Monday, September 3, 2007

The 02:59 CD Release Concerts: 11th Street Bar - 9PM, 8/14/07


The 11th Street Bar (between Aves A & B on 11th) is one of those dying-breed Manhattan locals which you walk by two or three times in each direction before you realize you've walked by it two or three times already. The bushes on either side of the entrance give it the feeling that it's been set back from the rest of the buildings on the street; it has a couple of park benches for smokers, it doesn't have a glaring neon sign, in fact it doesn't have any signs at all except for the beer signs that declare it has a liquor license. Inside, it's set up like the bar version of James West's two-car train: the first car is the bar, with tables on the right and the bar on your left as you walk in, and the second car is the sitting room/music room, which opens up into a rectangle with tables and chairs. It also has the coolest speaker system I've ever seen, period:

It looks like the backboard to a portable basketball net, but it's actually the Bose L1 Model 1 speaker system, featuring what Bose calls "the unique Cylindrical Radiator® loudspeaker." Guitar World says that the "… sound radiates and fills the room in a way far more natural than a typical loudspeaker . . . it's a real breakthrough in amplified sound . . ." And they're not lying. This speaker makes the brick-walled back room of a local Irish bar sound better than half the music venues in Manhattan. No lie. (And God knows it's universes better than the rat's-nest sound board at Pete's Candy Store.) This weird looking thing that looks like the Sentinel from 2001 makes what turns out to be a magical evening even more special. Because yes, this is the best night of music these three guys have given us so far.
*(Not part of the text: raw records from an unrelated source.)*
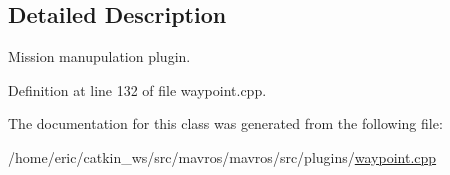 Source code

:\subsection{Detailed Description}
Mission manupulation plugin. 

Definition at line 132 of file waypoint.\+cpp.



The documentation for this class was generated from the following file\+:\begin{DoxyCompactItemize}
\item 
/home/eric/catkin\+\_\+ws/src/mavros/mavros/src/plugins/\mbox{\hyperlink{waypoint_8cpp}{waypoint.\+cpp}}\end{DoxyCompactItemize}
Maybe it's the day off, maybe it's the atmosphere, maybe it's the musical equivalent of a bad technical rehearsal (Pete's) leading to a great opening (tonight). It does feel like an opening. The crowd is relaxed, the mood is casual, and the guys are obviously having fun playing with each other and listening to each other.
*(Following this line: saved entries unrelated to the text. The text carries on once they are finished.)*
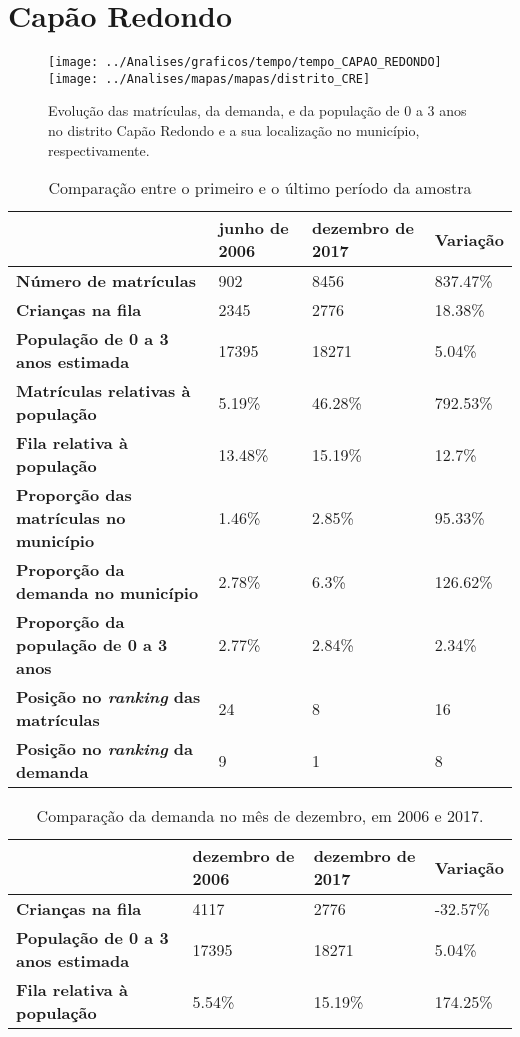 \section{Capão Redondo}
\begin{figure}[H]
	\centering
	\texttt{[image: ../Analises/graficos/tempo/tempo\_CAPAO\_REDONDO]}
	\texttt{[image: ../Analises/mapas/mapas/distrito\_CRE]}
	\caption{Evolução das matrículas, da demanda, e da população de 0 a 3 anos no distrito Capão Redondo e a sua localização no município, respectivamente.}
\end{figure}
\begin{table}[H]
	\begin{tabular}{|l|l|l|l|}
		\hline
		\textbf{}                                      & \textbf{junho de 2006}       & \textbf{dezembro de 2017}    & \textbf{Variação} \\ \hline
		\textbf{Número de matrículas}                  & 902 & 8456 & 837.47\% \\ \hline
		\textbf{Crianças na fila}                      & 2345 & 2776 & 18.38\% \\ \hline
		\textbf{População de 0 a 3 anos estimada}      & 17395 & 18271 & 5.04\% \\ \hline
		\textbf{Matrículas relativas à população}      & 5.19\% & 46.28\% & 792.53\% \\ \hline
		\textbf{Fila relativa à população}             & 13.48\% & 15.19\% & 12.7\% \\ \hline
		\textbf{Proporção das matrículas no município} & 1.46\% & 2.85\% & 95.33\% \\ \hline
		\textbf{Proporção da demanda no município}     & 2.78\% & 6.3\% & 126.62\% \\ \hline
		\textbf{Proporção da população de 0 a 3 anos}  & 2.77\% & 2.84\% & 2.34\% \\ \hline
		\textbf{Posição no \textit{ranking} das matrículas}     & 24 & 8 & 16 \\ \hline
		\textbf{Posição no \textit{ranking} da demanda}         & 9 & 1 & 8 \\ \hline
	\end{tabular}
	\caption{Comparação entre o primeiro e o último período da amostra}
\end{table}
\begin{table}[H]
	\begin{tabular}{|l|l|l|l|}
		\hline
		\textbf{}                                 & \textbf{dezembro de 2006} & \textbf{dezembro de 2017} & \textbf{Variação} \\ \hline
		\textbf{Crianças na fila}                      & 4117 & 2776 & -32.57\% \\ \hline
		\textbf{População de 0 a 3 anos estimada}      & 17395 & 18271 & 5.04\% \\ \hline
		\textbf{Fila relativa à população}             & 5.54\% & 15.19\% & 174.25\% \\ \hline
	\end{tabular}
	\caption{Comparação da demanda no mês de dezembro, em 2006 e 2017.}
\end{table}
During one of the tunings, Matt tells the Pirates of the Caribbean version of a joke I heard 20 years ago about Lord Nelson, the punch line of which is "Ensign? Bring me my brown pants." In Matt's version it's "Arrrrr -- bring me my brown pants." As he tells it, I'm trying not to laugh at the set-up, because I know exactly where it's going. Chris meanwhile does the song he wrote for his fiancee MC, the one he's going to sing at is wedding, and he mentions that she's in the audience. Everybody starts looking around, but luckily MC went to the bar so she's not sitting audience right at the table where she used to be, she's behind everybody else, and those of us who see her refrain from pointing her out. And Mike, as he talks to the crowd and puts everybody at their ease, sings the praises of one of Matt's new songs, the one Mike can't get out of his head, the one I think of as The great Lost Bodeans Song, Tall Trees," which Matt ends up doing after Mike requests it.
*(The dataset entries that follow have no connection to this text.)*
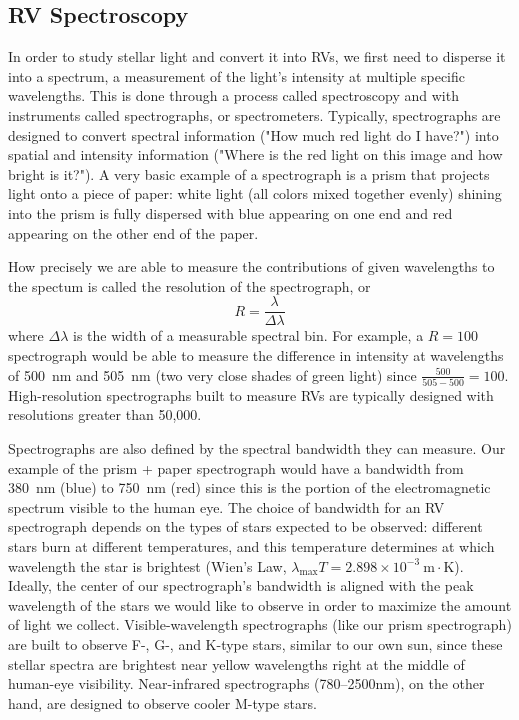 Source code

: \subsection{RV Spectroscopy}

In order to study stellar light and convert it into RVs, we first need to disperse it into a spectrum, a measurement of the light's intensity at multiple specific wavelengths. This is done through a process called spectroscopy and with instruments called spectrographs, or spectrometers. Typically, spectrographs are designed to convert spectral information ("How much red light do I have?") into spatial and intensity information ("Where is the red light on this image and how bright is it?"). A very basic example of a spectrograph is a prism that projects light onto a piece of paper: white light (all colors mixed together evenly) shining into the prism is fully dispersed with blue appearing on one end and red appearing on the other end of the paper.

How precisely we are able to measure the contributions of given wavelengths to the spectum is called the resolution of the spectrograph, or
\begin{equation}
    R = \frac{\lambda}{\Delta \lambda}
\end{equation}
where $\Delta \lambda$ is the width of a measurable spectral bin. For example, a $R=100$ spectrograph would be able to measure the difference in intensity at wavelengths of 500~nm and 505~nm (two very close shades of green light) since $\frac{500}{505-500} = 100$. High-resolution spectrographs built to measure RVs are typically designed with resolutions greater than 50,000.

Spectrographs are also defined by the spectral bandwidth they can measure. Our example of the prism + paper spectrograph would have a bandwidth from 380~nm (blue) to 750~nm (red) since this is the portion of the electromagnetic spectrum visible to the human eye. The choice of bandwidth for an RV spectrograph depends on the types of stars expected to be observed: different stars burn at different temperatures, and this temperature determines at which wavelength the star is brightest (Wien's Law, $\lambda_{\mathrm{max}}T = 2.898\times10^{-3}~\mathrm{m\cdot K}$). Ideally, the center of our spectrograph's bandwidth is aligned with the peak wavelength of the stars we would like to observe in order to maximize the amount of light we collect. Visible-wavelength spectrographs (like our prism spectrograph) are built to observe F-, G-, and K-type stars, similar to our own sun, since these stellar spectra are brightest near yellow wavelengths right at the middle of human-eye visibility. Near-infrared spectrographs (780--2500nm), on the other hand, are designed to observe cooler M-type stars.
Matt has two different styles, one for when he's playing solo and one for when he's playing with El Torpedo. "Tall Trees" has such a solo feel to it that I can't imagine what the band is going to do with it when they sink their musical teeth in it, but then I could say that about most of the full-band songs Matt's been doing solo. Subtle tempo changes and intimate vocals turn them into something completely different. You almost never hear the timber wolf howl that Matt does when he's fronting the group; but when you do hear it in his solo performances, the effect is electric.

It's one of those nights where you don't want anyone to look at their watch or their cellphone to see what time it is, because when that happens, Time is actually going to intrude on what could go on forever, like a home-team rally with two outs at the bottom of the ninth: nothing but hit after hit, score after score, and the potential to go on forever.

Tonight, instead of the Neil Young song they usually do together, the one I recognize the second it starts and forget the name of the minute it's over, they do a cover of Lodi by Creedence Clearwater Revival, and it's fantastic.

And then it ends, long after anybody thought it would. And Matt puts his hat on, and Mike starts to put his guitar away, and Chris is smiling at his fiancee, and then everyone in the audience starts asking for an encore. Since Matt has to do at least one song a night wearing some kind of hat, this works out fine for him. The guys confer a little, and after some back and forth from the audience (Nicole: "Handle Me With Care!" Matt: "Damn, I don't have the lyrics on this guitar.") they wind up doing "The Weight" and it is just joyous, it's good enough to make me laugh with delight.




It's nights like this that remind me how lucky we are to live in these days of modern times. We are so spoiled by having music at our fingertips, and we forget how hearing a frozen recording of a single performance or a compiled production cannot ever compare to the charge of the impromptu, the energy of the improvisation, the joy of the back and forth that a great live performance gives you, if you're lucky enough to be there. Tonight all of us were lucky. Tonight all of us were there.